Please give again, word for word, the lines that lie between the start of the listing below and the line with "9 Communication with destination network is", both included.
═════ PROVIDED RECORDS
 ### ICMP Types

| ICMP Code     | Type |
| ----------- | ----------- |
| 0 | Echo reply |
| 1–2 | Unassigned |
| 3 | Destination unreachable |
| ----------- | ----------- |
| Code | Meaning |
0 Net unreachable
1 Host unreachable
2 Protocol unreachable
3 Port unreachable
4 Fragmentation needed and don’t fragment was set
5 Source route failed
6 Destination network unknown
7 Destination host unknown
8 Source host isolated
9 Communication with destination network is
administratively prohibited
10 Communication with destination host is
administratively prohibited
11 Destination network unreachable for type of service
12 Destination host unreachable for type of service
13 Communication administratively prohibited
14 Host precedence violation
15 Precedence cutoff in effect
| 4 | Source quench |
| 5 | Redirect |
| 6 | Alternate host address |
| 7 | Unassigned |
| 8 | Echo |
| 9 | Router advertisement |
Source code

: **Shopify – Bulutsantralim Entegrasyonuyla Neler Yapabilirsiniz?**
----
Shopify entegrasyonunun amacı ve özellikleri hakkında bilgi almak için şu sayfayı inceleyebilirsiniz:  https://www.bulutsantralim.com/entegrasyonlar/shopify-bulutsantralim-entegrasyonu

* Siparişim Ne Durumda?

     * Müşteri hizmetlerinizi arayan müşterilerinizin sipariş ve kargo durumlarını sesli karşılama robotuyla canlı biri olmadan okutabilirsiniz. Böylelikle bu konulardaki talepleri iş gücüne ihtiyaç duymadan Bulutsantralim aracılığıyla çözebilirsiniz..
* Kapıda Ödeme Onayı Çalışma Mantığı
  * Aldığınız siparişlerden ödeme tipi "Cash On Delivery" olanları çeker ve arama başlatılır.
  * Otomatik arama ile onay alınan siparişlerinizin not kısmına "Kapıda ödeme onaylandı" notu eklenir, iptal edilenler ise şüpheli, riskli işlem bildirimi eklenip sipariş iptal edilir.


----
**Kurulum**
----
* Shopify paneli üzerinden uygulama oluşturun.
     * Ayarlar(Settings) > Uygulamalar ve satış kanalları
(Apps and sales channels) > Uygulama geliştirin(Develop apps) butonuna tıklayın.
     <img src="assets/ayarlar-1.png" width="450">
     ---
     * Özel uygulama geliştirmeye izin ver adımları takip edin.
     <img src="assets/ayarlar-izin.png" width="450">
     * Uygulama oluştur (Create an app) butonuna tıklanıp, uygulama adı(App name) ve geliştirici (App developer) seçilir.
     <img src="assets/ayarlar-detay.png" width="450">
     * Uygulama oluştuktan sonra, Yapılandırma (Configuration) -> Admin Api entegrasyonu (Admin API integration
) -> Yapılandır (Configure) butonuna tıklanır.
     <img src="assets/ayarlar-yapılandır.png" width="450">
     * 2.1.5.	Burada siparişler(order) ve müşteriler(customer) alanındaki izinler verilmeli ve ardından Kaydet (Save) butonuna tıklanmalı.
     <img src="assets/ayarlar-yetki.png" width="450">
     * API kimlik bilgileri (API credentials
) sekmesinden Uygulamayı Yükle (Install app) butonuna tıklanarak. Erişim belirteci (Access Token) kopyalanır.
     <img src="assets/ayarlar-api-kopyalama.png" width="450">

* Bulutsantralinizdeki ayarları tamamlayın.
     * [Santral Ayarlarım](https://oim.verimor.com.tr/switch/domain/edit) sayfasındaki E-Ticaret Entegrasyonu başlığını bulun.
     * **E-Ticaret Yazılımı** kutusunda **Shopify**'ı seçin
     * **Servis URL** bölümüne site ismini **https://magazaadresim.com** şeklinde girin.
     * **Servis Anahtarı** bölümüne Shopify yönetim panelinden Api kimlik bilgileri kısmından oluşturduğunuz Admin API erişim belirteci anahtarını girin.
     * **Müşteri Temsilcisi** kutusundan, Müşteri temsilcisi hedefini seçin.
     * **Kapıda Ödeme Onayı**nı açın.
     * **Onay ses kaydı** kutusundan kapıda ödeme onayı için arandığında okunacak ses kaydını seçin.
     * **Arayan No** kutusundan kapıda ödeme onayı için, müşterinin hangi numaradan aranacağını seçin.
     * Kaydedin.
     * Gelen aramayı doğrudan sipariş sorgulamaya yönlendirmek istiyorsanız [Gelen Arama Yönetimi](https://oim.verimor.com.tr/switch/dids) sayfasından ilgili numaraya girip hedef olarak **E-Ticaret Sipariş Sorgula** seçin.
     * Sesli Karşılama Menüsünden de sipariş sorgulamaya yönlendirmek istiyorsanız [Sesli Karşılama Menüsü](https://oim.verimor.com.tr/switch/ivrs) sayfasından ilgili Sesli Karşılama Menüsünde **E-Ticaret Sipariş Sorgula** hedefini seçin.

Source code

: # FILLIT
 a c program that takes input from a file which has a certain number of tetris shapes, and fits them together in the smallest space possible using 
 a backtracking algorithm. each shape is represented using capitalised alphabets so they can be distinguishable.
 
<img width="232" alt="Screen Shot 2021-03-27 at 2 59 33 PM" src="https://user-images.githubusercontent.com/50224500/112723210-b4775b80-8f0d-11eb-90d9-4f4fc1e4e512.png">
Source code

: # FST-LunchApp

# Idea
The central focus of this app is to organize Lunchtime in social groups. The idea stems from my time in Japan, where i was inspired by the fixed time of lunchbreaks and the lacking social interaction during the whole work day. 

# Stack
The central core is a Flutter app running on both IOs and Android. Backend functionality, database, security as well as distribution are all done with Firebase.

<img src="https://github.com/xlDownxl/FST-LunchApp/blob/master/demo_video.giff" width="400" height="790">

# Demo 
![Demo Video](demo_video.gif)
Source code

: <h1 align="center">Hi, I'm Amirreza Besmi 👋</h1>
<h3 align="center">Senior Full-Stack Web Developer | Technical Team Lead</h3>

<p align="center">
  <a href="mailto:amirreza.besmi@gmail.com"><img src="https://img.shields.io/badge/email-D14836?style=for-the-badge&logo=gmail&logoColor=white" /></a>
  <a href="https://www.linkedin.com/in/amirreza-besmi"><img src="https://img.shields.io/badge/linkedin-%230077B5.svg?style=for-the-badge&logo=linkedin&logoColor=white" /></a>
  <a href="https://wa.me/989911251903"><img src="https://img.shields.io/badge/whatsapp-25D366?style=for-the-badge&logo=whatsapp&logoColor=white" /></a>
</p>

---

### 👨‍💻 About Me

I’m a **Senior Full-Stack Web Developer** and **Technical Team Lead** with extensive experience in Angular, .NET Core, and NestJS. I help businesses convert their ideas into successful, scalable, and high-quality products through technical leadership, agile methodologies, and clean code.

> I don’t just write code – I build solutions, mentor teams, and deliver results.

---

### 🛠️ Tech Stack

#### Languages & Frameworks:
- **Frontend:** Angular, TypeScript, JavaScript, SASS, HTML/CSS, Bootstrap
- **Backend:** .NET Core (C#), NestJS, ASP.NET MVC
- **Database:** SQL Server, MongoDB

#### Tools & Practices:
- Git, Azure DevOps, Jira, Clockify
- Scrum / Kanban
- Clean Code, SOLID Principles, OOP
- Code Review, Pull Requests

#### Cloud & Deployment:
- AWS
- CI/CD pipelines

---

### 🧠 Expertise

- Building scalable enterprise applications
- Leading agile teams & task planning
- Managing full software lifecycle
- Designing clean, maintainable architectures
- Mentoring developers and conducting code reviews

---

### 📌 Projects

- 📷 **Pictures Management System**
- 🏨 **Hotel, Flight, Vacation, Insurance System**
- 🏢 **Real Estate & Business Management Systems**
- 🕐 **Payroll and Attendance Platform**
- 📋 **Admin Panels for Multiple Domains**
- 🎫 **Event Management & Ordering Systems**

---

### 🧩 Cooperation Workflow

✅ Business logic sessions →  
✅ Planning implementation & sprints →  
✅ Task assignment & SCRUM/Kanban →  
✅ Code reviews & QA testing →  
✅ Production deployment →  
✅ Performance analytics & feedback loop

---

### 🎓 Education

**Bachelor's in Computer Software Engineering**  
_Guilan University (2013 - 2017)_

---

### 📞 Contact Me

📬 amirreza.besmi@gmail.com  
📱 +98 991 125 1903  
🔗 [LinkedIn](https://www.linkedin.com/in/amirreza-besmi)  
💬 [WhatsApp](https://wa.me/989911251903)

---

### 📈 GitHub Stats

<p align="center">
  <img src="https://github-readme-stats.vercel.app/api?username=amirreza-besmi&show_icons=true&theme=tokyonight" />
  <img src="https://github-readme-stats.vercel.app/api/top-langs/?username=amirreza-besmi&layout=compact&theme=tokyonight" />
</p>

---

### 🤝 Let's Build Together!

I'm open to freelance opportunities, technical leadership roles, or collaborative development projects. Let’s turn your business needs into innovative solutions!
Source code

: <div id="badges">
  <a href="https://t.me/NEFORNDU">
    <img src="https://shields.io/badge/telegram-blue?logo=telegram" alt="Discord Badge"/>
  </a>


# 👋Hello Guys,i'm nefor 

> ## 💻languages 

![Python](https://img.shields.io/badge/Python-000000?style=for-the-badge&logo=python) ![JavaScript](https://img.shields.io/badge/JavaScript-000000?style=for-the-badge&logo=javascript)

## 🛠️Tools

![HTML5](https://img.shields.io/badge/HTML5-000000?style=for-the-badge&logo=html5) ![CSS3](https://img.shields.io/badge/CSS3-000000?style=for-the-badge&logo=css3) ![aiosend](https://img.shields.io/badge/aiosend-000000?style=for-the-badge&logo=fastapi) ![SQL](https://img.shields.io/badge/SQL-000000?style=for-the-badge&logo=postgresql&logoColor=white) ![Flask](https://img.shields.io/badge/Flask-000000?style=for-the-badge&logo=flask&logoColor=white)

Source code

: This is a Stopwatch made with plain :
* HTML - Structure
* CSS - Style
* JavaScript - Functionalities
══════════
__TASK RESULT__.
 ### ICMP Types

| ICMP Code     | Type |
| ----------- | ----------- |
| 0 | Echo reply |
| 1–2 | Unassigned |
| 3 | Destination unreachable |
| ----------- | ----------- |
| Code | Meaning |
0 Net unreachable
1 Host unreachable
2 Protocol unreachable
3 Port unreachable
4 Fragmentation needed and don’t fragment was set
5 Source route failed
6 Destination network unknown
7 Destination host unknown
8 Source host isolated
9 Communication with destination network is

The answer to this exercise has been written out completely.